--- START ---
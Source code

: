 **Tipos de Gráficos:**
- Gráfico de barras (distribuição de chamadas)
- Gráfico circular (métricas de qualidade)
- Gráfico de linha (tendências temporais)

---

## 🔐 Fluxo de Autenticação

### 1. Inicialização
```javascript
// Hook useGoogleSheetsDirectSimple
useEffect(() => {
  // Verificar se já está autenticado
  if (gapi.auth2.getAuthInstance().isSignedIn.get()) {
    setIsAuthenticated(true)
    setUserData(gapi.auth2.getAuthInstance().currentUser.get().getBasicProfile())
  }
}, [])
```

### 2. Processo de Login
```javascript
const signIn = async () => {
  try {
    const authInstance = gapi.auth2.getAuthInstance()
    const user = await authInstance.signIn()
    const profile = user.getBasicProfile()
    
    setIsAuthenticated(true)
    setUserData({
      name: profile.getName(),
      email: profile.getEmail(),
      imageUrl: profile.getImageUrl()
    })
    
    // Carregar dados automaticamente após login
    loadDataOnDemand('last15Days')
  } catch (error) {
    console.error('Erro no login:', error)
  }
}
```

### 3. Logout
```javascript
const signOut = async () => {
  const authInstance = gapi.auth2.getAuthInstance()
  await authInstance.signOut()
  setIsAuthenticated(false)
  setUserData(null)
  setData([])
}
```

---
--- END ---
**THE PROBLEM**.
Please give an exact copy of every entry.

**RESULT FOR THIS EXERCISE**.
Source code

: **Tipos de Gráficos:**
- Gráfico de barras (distribuição de chamadas)
- Gráfico circular (métricas de qualidade)
- Gráfico de linha (tendências temporais)

---

## 🔐 Fluxo de Autenticação

### 1. Inicialização
```javascript
// Hook useGoogleSheetsDirectSimple
useEffect(() => {
  // Verificar se já está autenticado
  if (gapi.auth2.getAuthInstance().isSignedIn.get()) {
    setIsAuthenticated(true)
    setUserData(gapi.auth2.getAuthInstance().currentUser.get().getBasicProfile())
  }
}, [])
```

### 2. Processo de Login
```javascript
const signIn = async () => {
  try {
    const authInstance = gapi.auth2.getAuthInstance()
    const user = await authInstance.signIn()
    const profile = user.getBasicProfile()
    
    setIsAuthenticated(true)
    setUserData({
      name: profile.getName(),
      email: profile.getEmail(),
      imageUrl: profile.getImageUrl()
    })
    
    // Carregar dados automaticamente após login
    loadDataOnDemand('last15Days')
  } catch (error) {
    console.error('Erro no login:', error)
  }
}
```

### 3. Logout
```javascript
const signOut = async () => {
  const authInstance = gapi.auth2.getAuthInstance()
  await authInstance.signOut()
  setIsAuthenticated(false)
  setUserData(null)
  setData([])
}
```

---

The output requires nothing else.